● Exercise prompt: Starting at the first entry below, repeat all the data word for word and drop the pictures.

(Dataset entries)
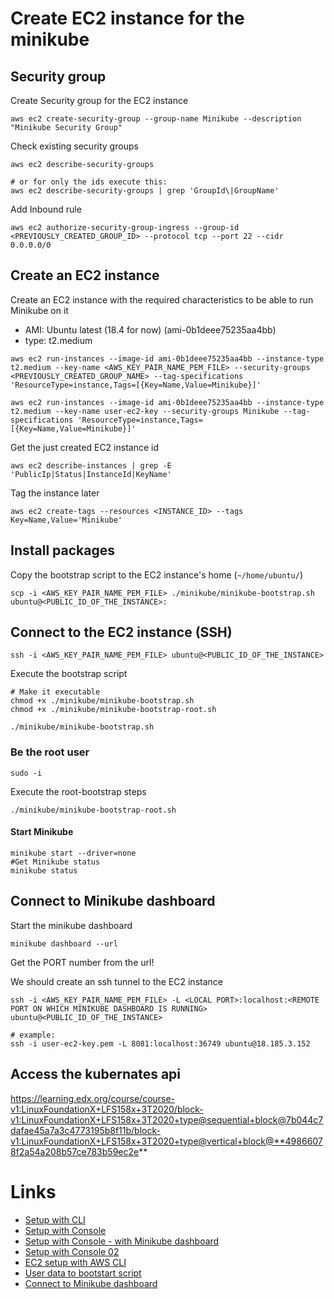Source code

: # Create EC2 instance for the minikube

## Security group

Create Security group for the EC2 instance

```
aws ec2 create-security-group --group-name Minikube --description "Minikube Security Group"
```

Check existing security groups

```
aws ec2 describe-security-groups

# or for only the ids execute this:
aws ec2 describe-security-groups | grep 'GroupId\|GroupName'
```

Add Inbound rule

```
aws ec2 authorize-security-group-ingress --group-id <PREVIOUSLY_CREATED_GROUP_ID> --protocol tcp --port 22 --cidr 0.0.0.0/0
```

## Create an EC2 instance

Create an EC2 instance with the required characteristics to be able to run Minikube on it

- AMI: Ubuntu latest (18.4 for now) (ami-0b1deee75235aa4bb)
- type: t2.medium

```
aws ec2 run-instances --image-id ami-0b1deee75235aa4bb --instance-type t2.medium --key-name <AWS_KEY_PAIR_NAME_PEM_FILE> --security-groups <PREVIOUSLY_CREATED_GROUP_NAME> --tag-specifications 'ResourceType=instance,Tags=[{Key=Name,Value=Minikube}]'
```

```
aws ec2 run-instances --image-id ami-0b1deee75235aa4bb --instance-type t2.medium --key-name user-ec2-key --security-groups Minikube --tag-specifications 'ResourceType=instance,Tags=[{Key=Name,Value=Minikube}]'
```

Get the just created EC2 instance id

```
aws ec2 describe-instances | grep -E 'PublicIp|Status|InstanceId|KeyName'
```

Tag the instance later

```
aws ec2 create-tags --resources <INSTANCE_ID> --tags Key=Name,Value='Minikube'
```

## Install packages

Copy the bootstrap script to the EC2 instance's home (`~/home/ubuntu/`)

```
scp -i <AWS_KEY_PAIR_NAME_PEM_FILE> ./minikube/minikube-bootstrap.sh ubuntu@<PUBLIC_ID_OF_THE_INSTANCE>:
```

## Connect to the EC2 instance (SSH)

```
ssh -i <AWS_KEY_PAIR_NAME_PEM_FILE> ubuntu@<PUBLIC_ID_OF_THE_INSTANCE>
```

Execute the bootstrap script

```
# Make it executable
chmod +x ./minikube/minikube-bootstrap.sh
chmod +x ./minikube/minikube-bootstrap-root.sh

./minikube/minikube-bootstrap.sh
```

### Be the root user

```
sudo -i
```

Execute the root-bootstrap steps

```
./minikube/minikube-bootstrap-root.sh
```

#### Start Minikube

```
minikube start --driver=none
#Get Minikube status
minikube status
```

## Connect to Minikube dashboard

Start the minikube dashboard

```
minikube dashboard --url
```

Get the PORT number from the url!

We should create an ssh tunnel to the EC2 instance

```
ssh -i <AWS_KEY_PAIR_NAME_PEM_FILE> -L <LOCAL PORT>:localhost:<REMOTE PORT ON WHICH MINIKUBE DASHBOARD IS RUNNING> ubuntu@<PUBLIC_ID_OF_THE_INSTANCE>

# example:
ssh -i user-ec2-key.pem -L 8081:localhost:36749 ubuntu@18.185.3.152
```

## Access the kubernates api

https://learning.edx.org/course/course-v1:LinuxFoundationX+LFS158x+3T2020/block-v1:LinuxFoundationX+LFS158x+3T2020+type@sequential+block@7b044c7dafae45a7a3c4773195b8f11b/block-v1:LinuxFoundationX+LFS158x+3T2020+type@vertical+block@**49866078f2a54a208b57ce783b59ec2e**

# Links

- [Setup with CLI](https://www.australtech.net/cka-certified-kubernetes-administrator-training-minikube/)
- [Setup with Console](https://www.bogotobogo.com/DevOps/Docker/Docker-Kubernetes-Minikube-install-on-AWS-EC2.php)
- [Setup with Console - with Minikube dashboard](https://aws.plainenglish.io/running-kubernetes-using-minikube-cluster-on-the-aws-cloud-4259df916a07)
- [Setup with Console 02](https://www.radishlogic.com/kubernetes/running-minikube-in-aws-ec2-ubuntu/)
- [EC2 setup with AWS CLI](https://www.australtech.net/aws-certification-amazon-elastic-compute-cloud-ec2/)
- [User data to bootstart script](https://docs.aws.amazon.com/AWSEC2/latest/UserGuide/user-data.html)
- [Connect to Minikube dashboard](https://shubham-singh98.medium.com/minikube-dashboard-in-aws-ec2-881143a2209e)
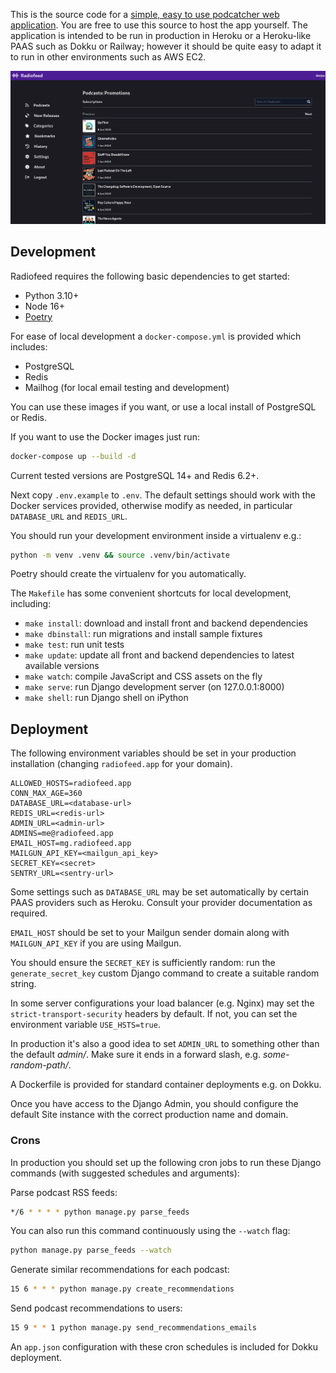 This is the source code for a [simple, easy to use podcatcher web application](https://radiofeed.app). You are free to use this source to host the app yourself. The application is intended to be run in production in Heroku or a Heroku-like PAAS such as Dokku or Railway; however it should be quite easy to adapt it to run in other environments such as AWS EC2.

![desktop](/screenshots/desktop.png?raw=True)

## Development

Radiofeed requires the following basic dependencies to get started:

* Python 3.10+
* Node 16+
* [Poetry](https://github.com/python-poetry/poetry)

For ease of local development a `docker-compose.yml` is provided which includes:

* PostgreSQL
* Redis
* Mailhog (for local email testing and development)

You can use these images if you want, or use a local install of PostgreSQL or Redis.

If you want to use the Docker images just run:

```bash
docker-compose up --build -d
```

Current tested versions are PostgreSQL 14+ and Redis 6.2+.

Next copy `.env.example` to `.env`. The default settings should work with the Docker services provided, otherwise modify as needed, in particular `DATABASE_URL` and `REDIS_URL`.

You should run your development environment inside a virtualenv e.g.:

```bash
python -m venv .venv && source .venv/bin/activate
```

Poetry should create the virtualenv for you automatically.

The `Makefile` has some convenient shortcuts for local development, including:

* `make install`: download and install front and backend dependencies
* `make dbinstall`: run migrations and install sample fixtures
* `make test`: run unit tests
* `make update`: update all front and backend dependencies to latest available versions
* `make watch`: compile JavaScript and CSS assets on the fly
* `make serve`: run Django development server (on 127.0.0.1:8000)
* `make shell`: run Django shell on iPython

## Deployment

The following environment variables should be set in your production installation (changing `radiofeed.app` for your domain).

```
ALLOWED_HOSTS=radiofeed.app
CONN_MAX_AGE=360
DATABASE_URL=<database-url>
REDIS_URL=<redis-url>
ADMIN_URL=<admin-url>
ADMINS=me@radiofeed.app
EMAIL_HOST=mg.radiofeed.app
MAILGUN_API_KEY=<mailgun_api_key>
SECRET_KEY=<secret>
SENTRY_URL=<sentry-url>
```

Some settings such as `DATABASE_URL` may be set automatically by certain PAAS providers such as Heroku. Consult your provider documentation as required.

`EMAIL_HOST` should be set to your Mailgun sender domain along with `MAILGUN_API_KEY` if you are using Mailgun.

You should ensure the `SECRET_KEY` is sufficiently random: run the `generate_secret_key` custom Django command to create a suitable random string.

In some server configurations your load balancer (e.g. Nginx) may set the `strict-transport-security` headers by default. If not, you can set the environment variable `USE_HSTS=true`.

In production it's also a good idea to set `ADMIN_URL` to something other than the default _admin/_. Make sure it ends in a forward slash, e.g. _some-random-path/_.

A Dockerfile is provided for standard container deployments e.g. on Dokku.

Once you have access to the Django Admin, you should configure the default Site instance with the correct production name and domain.

### Crons

In production you should set up the following cron jobs to run these Django commands (with suggested schedules and arguments):

Parse podcast RSS feeds:

```bash
*/6 * * * * python manage.py parse_feeds
```

You can also run this command continuously using the `--watch` flag:

```bash
python manage.py parse_feeds --watch
```

Generate similar recommendations for each podcast:

```bash
15 6 * * * python manage.py create_recommendations
```

Send podcast recommendations to users:

```bash
15 9 * * 1 python manage.py send_recommendations_emails
```

An `app.json` configuration with these cron schedules is included for Dokku deployment.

● Solution for this task:
Source code

: # Create EC2 instance for the minikube

## Security group

Create Security group for the EC2 instance

```
aws ec2 create-security-group --group-name Minikube --description "Minikube Security Group"
```

Check existing security groups

```
aws ec2 describe-security-groups

# or for only the ids execute this:
aws ec2 describe-security-groups | grep 'GroupId\|GroupName'
```

Add Inbound rule

```
aws ec2 authorize-security-group-ingress --group-id <PREVIOUSLY_CREATED_GROUP_ID> --protocol tcp --port 22 --cidr 0.0.0.0/0
```

## Create an EC2 instance

Create an EC2 instance with the required characteristics to be able to run Minikube on it

- AMI: Ubuntu latest (18.4 for now) (ami-0b1deee75235aa4bb)
- type: t2.medium

```
aws ec2 run-instances --image-id ami-0b1deee75235aa4bb --instance-type t2.medium --key-name <AWS_KEY_PAIR_NAME_PEM_FILE> --security-groups <PREVIOUSLY_CREATED_GROUP_NAME> --tag-specifications 'ResourceType=instance,Tags=[{Key=Name,Value=Minikube}]'
```

```
aws ec2 run-instances --image-id ami-0b1deee75235aa4bb --instance-type t2.medium --key-name user-ec2-key --security-groups Minikube --tag-specifications 'ResourceType=instance,Tags=[{Key=Name,Value=Minikube}]'
```

Get the just created EC2 instance id

```
aws ec2 describe-instances | grep -E 'PublicIp|Status|InstanceId|KeyName'
```

Tag the instance later

```
aws ec2 create-tags --resources <INSTANCE_ID> --tags Key=Name,Value='Minikube'
```

## Install packages

Copy the bootstrap script to the EC2 instance's home (`~/home/ubuntu/`)

```
scp -i <AWS_KEY_PAIR_NAME_PEM_FILE> ./minikube/minikube-bootstrap.sh ubuntu@<PUBLIC_ID_OF_THE_INSTANCE>:
```

## Connect to the EC2 instance (SSH)

```
ssh -i <AWS_KEY_PAIR_NAME_PEM_FILE> ubuntu@<PUBLIC_ID_OF_THE_INSTANCE>
```

Execute the bootstrap script

```
# Make it executable
chmod +x ./minikube/minikube-bootstrap.sh
chmod +x ./minikube/minikube-bootstrap-root.sh

./minikube/minikube-bootstrap.sh
```

### Be the root user

```
sudo -i
```

Execute the root-bootstrap steps

```
./minikube/minikube-bootstrap-root.sh
```

#### Start Minikube

```
minikube start --driver=none
#Get Minikube status
minikube status
```

## Connect to Minikube dashboard

Start the minikube dashboard

```
minikube dashboard --url
```

Get the PORT number from the url!

We should create an ssh tunnel to the EC2 instance

```
ssh -i <AWS_KEY_PAIR_NAME_PEM_FILE> -L <LOCAL PORT>:localhost:<REMOTE PORT ON WHICH MINIKUBE DASHBOARD IS RUNNING> ubuntu@<PUBLIC_ID_OF_THE_INSTANCE>

# example:
ssh -i user-ec2-key.pem -L 8081:localhost:36749 ubuntu@18.185.3.152
```

## Access the kubernates api

https://learning.edx.org/course/course-v1:LinuxFoundationX+LFS158x+3T2020/block-v1:LinuxFoundationX+LFS158x+3T2020+type@sequential+block@7b044c7dafae45a7a3c4773195b8f11b/block-v1:LinuxFoundationX+LFS158x+3T2020+type@vertical+block@**49866078f2a54a208b57ce783b59ec2e**

# Links

- [Setup with CLI](https://www.australtech.net/cka-certified-kubernetes-administrator-training-minikube/)
- [Setup with Console](https://www.bogotobogo.com/DevOps/Docker/Docker-Kubernetes-Minikube-install-on-AWS-EC2.php)
- [Setup with Console - with Minikube dashboard](https://aws.plainenglish.io/running-kubernetes-using-minikube-cluster-on-the-aws-cloud-4259df916a07)
- [Setup with Console 02](https://www.radishlogic.com/kubernetes/running-minikube-in-aws-ec2-ubuntu/)
- [EC2 setup with AWS CLI](https://www.australtech.net/aws-certification-amazon-elastic-compute-cloud-ec2/)
- [User data to bootstart script](https://docs.aws.amazon.com/AWSEC2/latest/UserGuide/user-data.html)
- [Connect to Minikube dashboard](https://shubham-singh98.medium.com/minikube-dashboard-in-aws-ec2-881143a2209e)
 This is the source code for a [simple, easy to use podcatcher web application](https://radiofeed.app). You are free to use this source to host the app yourself. The application is intended to be run in production in Heroku or a Heroku-like PAAS such as Dokku or Railway; however it should be quite easy to adapt it to run in other environments such as AWS EC2.

![desktop](/screenshots/desktop.png?raw=True)

## Development

Radiofeed requires the following basic dependencies to get started:

* Python 3.10+
* Node 16+
* [Poetry](https://github.com/python-poetry/poetry)

For ease of local development a `docker-compose.yml` is provided which includes:

* PostgreSQL
* Redis
* Mailhog (for local email testing and development)

You can use these images if you want, or use a local install of PostgreSQL or Redis.

If you want to use the Docker images just run:

```bash
docker-compose up --build -d
```

Current tested versions are PostgreSQL 14+ and Redis 6.2+.

Next copy `.env.example` to `.env`. The default settings should work with the Docker services provided, otherwise modify as needed, in particular `DATABASE_URL` and `REDIS_URL`.

You should run your development environment inside a virtualenv e.g.:

```bash
python -m venv .venv && source .venv/bin/activate
```

Poetry should create the virtualenv for you automatically.

The `Makefile` has some convenient shortcuts for local development, including:

* `make install`: download and install front and backend dependencies
* `make dbinstall`: run migrations and install sample fixtures
* `make test`: run unit tests
* `make update`: update all front and backend dependencies to latest available versions
* `make watch`: compile JavaScript and CSS assets on the fly
* `make serve`: run Django development server (on 127.0.0.1:8000)
* `make shell`: run Django shell on iPython

## Deployment

The following environment variables should be set in your production installation (changing `radiofeed.app` for your domain).

```
ALLOWED_HOSTS=radiofeed.app
CONN_MAX_AGE=360
DATABASE_URL=<database-url>
REDIS_URL=<redis-url>
ADMIN_URL=<admin-url>
ADMINS=me@radiofeed.app
EMAIL_HOST=mg.radiofeed.app
MAILGUN_API_KEY=<mailgun_api_key>
SECRET_KEY=<secret>
SENTRY_URL=<sentry-url>
```

Some settings such as `DATABASE_URL` may be set automatically by certain PAAS providers such as Heroku. Consult your provider documentation as required.

`EMAIL_HOST` should be set to your Mailgun sender domain along with `MAILGUN_API_KEY` if you are using Mailgun.

You should ensure the `SECRET_KEY` is sufficiently random: run the `generate_secret_key` custom Django command to create a suitable random string.

In some server configurations your load balancer (e.g. Nginx) may set the `strict-transport-security` headers by default. If not, you can set the environment variable `USE_HSTS=true`.

In production it's also a good idea to set `ADMIN_URL` to something other than the default _admin/_. Make sure it ends in a forward slash, e.g. _some-random-path/_.

A Dockerfile is provided for standard container deployments e.g. on Dokku.

Once you have access to the Django Admin, you should configure the default Site instance with the correct production name and domain.

### Crons

In production you should set up the following cron jobs to run these Django commands (with suggested schedules and arguments):

Parse podcast RSS feeds:

```bash
*/6 * * * * python manage.py parse_feeds
```

You can also run this command continuously using the `--watch` flag:

```bash
python manage.py parse_feeds --watch
```

Generate similar recommendations for each podcast:

```bash
15 6 * * * python manage.py create_recommendations
```

Send podcast recommendations to users:

```bash
15 9 * * 1 python manage.py send_recommendations_emails
```

An `app.json` configuration with these cron schedules is included for Dokku deployment.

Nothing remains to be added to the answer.